# PROBLEM STATEMENT
Select the lines of the records containing the word "schemes" and list them.

╭─ RECORDS PROVIDED

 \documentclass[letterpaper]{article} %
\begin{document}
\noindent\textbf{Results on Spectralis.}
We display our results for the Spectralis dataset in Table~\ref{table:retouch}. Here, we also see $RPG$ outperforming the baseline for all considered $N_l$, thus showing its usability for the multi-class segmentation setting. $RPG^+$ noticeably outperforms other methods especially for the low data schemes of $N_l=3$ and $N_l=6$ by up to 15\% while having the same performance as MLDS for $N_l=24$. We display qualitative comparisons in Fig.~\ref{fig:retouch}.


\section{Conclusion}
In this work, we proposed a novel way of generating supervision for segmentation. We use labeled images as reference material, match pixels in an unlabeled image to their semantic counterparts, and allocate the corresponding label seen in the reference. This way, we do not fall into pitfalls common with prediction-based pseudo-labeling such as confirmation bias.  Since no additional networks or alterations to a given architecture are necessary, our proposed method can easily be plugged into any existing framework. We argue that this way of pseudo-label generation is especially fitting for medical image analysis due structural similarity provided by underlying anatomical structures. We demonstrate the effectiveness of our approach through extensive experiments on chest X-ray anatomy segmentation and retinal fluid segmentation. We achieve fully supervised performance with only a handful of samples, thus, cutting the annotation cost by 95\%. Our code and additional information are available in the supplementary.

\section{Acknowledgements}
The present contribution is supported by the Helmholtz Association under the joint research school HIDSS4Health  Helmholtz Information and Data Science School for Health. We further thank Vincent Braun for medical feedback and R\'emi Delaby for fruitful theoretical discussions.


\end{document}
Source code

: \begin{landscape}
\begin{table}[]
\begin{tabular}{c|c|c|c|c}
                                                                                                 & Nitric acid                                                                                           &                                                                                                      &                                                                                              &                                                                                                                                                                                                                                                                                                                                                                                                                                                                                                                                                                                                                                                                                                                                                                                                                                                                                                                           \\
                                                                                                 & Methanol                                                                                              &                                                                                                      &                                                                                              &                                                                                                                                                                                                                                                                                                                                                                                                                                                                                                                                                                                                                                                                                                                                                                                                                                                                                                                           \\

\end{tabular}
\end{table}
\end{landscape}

╰─
╭─ RECORDS PROVIDED

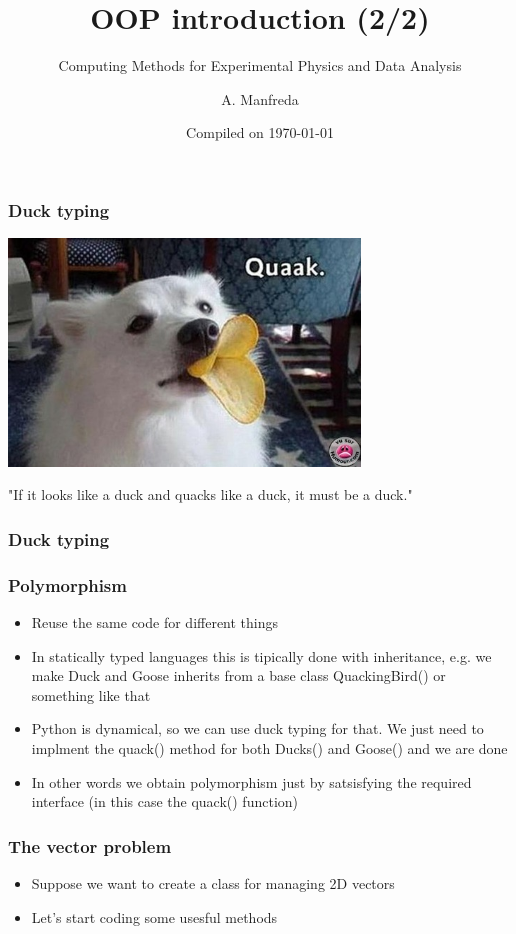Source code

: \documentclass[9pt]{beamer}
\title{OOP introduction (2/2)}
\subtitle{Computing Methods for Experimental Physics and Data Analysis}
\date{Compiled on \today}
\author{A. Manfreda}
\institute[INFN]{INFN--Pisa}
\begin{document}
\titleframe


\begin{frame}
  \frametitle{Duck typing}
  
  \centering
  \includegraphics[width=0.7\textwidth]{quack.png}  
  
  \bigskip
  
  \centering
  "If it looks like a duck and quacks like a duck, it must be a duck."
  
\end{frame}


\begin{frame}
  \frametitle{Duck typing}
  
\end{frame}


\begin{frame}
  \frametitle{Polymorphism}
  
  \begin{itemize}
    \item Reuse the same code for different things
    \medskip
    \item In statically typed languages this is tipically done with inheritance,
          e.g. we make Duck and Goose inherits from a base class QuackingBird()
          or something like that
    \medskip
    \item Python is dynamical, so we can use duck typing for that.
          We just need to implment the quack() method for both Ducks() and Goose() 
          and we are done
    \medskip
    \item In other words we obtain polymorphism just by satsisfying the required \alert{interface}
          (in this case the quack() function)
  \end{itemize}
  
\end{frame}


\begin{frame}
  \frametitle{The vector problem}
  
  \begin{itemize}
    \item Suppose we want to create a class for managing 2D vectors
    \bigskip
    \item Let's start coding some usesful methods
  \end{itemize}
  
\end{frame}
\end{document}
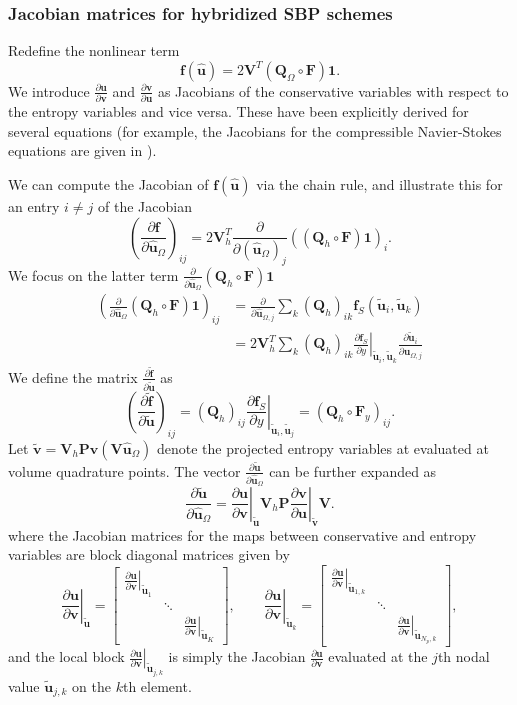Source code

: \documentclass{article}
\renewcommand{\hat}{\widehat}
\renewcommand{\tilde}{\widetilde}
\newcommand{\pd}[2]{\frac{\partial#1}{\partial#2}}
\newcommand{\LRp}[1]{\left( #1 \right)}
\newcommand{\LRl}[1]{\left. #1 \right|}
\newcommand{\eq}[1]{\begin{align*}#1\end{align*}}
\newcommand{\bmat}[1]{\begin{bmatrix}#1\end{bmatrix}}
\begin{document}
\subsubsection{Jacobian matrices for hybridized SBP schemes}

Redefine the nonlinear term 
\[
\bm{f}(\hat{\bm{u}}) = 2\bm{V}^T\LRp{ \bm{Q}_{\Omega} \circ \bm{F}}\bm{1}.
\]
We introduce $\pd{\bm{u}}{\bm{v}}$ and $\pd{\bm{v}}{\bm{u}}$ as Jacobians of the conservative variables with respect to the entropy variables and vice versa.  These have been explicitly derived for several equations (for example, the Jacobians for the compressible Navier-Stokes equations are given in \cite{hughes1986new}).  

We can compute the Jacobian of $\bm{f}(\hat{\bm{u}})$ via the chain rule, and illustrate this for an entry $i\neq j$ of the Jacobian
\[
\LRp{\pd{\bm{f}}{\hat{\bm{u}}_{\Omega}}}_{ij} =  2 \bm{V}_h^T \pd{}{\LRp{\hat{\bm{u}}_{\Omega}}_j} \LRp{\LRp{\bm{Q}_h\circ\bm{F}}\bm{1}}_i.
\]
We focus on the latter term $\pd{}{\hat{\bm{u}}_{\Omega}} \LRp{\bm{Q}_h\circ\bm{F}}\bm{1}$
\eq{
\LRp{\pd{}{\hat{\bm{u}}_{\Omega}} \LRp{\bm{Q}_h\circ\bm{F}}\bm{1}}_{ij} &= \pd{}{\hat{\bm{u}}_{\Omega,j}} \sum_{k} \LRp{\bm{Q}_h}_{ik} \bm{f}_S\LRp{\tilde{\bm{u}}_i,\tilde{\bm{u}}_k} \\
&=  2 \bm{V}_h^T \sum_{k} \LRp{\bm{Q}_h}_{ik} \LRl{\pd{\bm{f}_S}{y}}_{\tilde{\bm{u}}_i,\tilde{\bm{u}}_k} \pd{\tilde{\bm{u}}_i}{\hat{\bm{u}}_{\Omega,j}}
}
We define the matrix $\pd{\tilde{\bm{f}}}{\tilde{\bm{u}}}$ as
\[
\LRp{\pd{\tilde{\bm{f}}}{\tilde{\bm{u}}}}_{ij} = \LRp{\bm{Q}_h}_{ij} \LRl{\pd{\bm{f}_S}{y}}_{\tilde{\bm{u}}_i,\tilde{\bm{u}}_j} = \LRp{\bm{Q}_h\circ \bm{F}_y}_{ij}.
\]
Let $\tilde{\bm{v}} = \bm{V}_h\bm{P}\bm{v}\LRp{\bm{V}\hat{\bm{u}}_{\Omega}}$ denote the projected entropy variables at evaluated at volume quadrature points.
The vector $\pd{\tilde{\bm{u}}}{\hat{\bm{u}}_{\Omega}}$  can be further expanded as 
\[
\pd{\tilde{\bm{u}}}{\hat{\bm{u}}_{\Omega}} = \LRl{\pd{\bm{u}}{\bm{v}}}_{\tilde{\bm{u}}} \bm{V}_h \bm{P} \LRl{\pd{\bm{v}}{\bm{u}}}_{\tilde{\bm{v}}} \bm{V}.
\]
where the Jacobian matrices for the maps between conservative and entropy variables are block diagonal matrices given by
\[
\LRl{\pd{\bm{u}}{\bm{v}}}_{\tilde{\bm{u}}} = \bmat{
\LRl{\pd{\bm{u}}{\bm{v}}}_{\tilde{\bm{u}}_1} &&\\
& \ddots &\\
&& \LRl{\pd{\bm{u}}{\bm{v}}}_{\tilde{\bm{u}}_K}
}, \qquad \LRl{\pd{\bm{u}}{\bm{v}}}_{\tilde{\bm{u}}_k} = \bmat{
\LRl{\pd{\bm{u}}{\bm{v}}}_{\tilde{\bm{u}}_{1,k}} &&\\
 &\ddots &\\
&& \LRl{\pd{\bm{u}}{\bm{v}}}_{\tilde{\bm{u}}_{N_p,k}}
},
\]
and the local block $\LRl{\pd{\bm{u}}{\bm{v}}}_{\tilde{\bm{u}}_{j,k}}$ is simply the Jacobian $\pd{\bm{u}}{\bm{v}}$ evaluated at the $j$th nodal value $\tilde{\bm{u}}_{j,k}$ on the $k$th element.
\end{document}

╰─
╭─ RECORDS PROVIDED

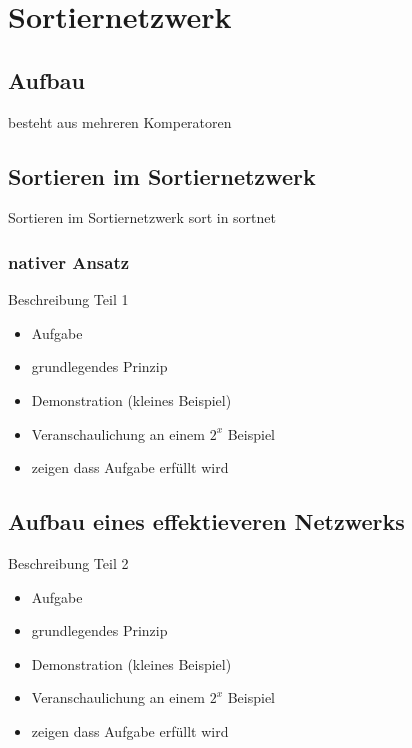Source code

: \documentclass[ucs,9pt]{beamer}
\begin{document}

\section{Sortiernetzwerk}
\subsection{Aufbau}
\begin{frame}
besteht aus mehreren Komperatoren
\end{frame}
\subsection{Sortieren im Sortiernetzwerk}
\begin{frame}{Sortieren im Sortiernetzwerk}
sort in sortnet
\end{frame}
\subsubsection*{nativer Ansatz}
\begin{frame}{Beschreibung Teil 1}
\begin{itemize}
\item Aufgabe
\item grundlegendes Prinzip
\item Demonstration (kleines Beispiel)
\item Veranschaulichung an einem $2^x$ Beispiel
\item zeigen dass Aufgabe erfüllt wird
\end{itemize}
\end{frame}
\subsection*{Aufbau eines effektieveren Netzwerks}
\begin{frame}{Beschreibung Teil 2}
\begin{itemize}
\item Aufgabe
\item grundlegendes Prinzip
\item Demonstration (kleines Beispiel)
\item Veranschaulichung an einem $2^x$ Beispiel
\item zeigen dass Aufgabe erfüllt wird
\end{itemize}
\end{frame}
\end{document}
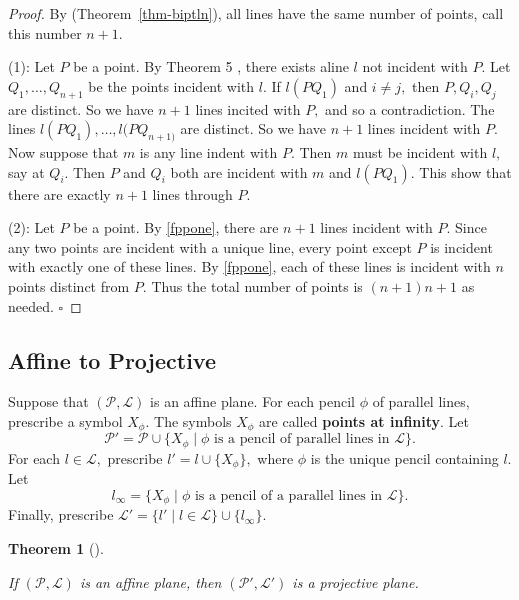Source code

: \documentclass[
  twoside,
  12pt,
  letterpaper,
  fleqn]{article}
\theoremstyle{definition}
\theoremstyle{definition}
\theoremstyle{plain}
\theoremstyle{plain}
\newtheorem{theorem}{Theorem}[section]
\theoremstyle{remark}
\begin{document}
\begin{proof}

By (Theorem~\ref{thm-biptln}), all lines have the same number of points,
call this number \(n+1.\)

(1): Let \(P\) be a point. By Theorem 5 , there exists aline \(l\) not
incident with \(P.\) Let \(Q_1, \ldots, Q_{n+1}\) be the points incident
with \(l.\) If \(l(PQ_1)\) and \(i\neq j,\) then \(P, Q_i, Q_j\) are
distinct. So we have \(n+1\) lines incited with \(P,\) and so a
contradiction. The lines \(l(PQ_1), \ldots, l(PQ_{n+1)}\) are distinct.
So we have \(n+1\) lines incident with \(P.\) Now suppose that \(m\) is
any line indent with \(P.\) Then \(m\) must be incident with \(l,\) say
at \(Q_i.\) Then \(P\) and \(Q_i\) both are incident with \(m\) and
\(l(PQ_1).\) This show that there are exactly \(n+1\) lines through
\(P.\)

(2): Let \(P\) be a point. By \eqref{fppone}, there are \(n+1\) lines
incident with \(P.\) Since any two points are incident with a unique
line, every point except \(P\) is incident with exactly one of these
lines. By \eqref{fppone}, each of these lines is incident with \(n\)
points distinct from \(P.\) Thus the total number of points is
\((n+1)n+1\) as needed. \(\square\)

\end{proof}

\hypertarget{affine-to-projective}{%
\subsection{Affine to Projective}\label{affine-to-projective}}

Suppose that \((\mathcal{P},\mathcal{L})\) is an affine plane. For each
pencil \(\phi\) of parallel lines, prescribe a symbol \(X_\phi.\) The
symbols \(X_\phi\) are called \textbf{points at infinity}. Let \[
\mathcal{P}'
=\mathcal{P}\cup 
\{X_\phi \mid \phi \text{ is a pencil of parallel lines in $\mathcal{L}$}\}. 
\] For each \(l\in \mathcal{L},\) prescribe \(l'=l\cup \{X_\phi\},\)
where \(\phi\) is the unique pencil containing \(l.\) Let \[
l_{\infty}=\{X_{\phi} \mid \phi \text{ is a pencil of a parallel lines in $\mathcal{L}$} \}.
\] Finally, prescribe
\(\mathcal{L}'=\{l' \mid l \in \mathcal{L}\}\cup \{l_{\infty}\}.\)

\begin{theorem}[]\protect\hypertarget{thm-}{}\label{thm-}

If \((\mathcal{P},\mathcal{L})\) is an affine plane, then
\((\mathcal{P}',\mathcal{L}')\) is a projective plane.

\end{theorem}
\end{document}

╰─

# ANSWER SPACE
We display our results for the Spectralis dataset in Table~\ref{table:retouch}. Here, we also see $RPG$ outperforming the baseline for all considered $N_l$, thus showing its usability for the multi-class segmentation setting. $RPG^+$ noticeably outperforms other methods especially for the low data schemes of $N_l=3$ and $N_l=6$ by up to 15\% while having the same performance as MLDS for $N_l=24$. We display qualitative comparisons in Fig.~\ref{fig:retouch}.
\subsubsection{Jacobian matrices for hybridized SBP schemes}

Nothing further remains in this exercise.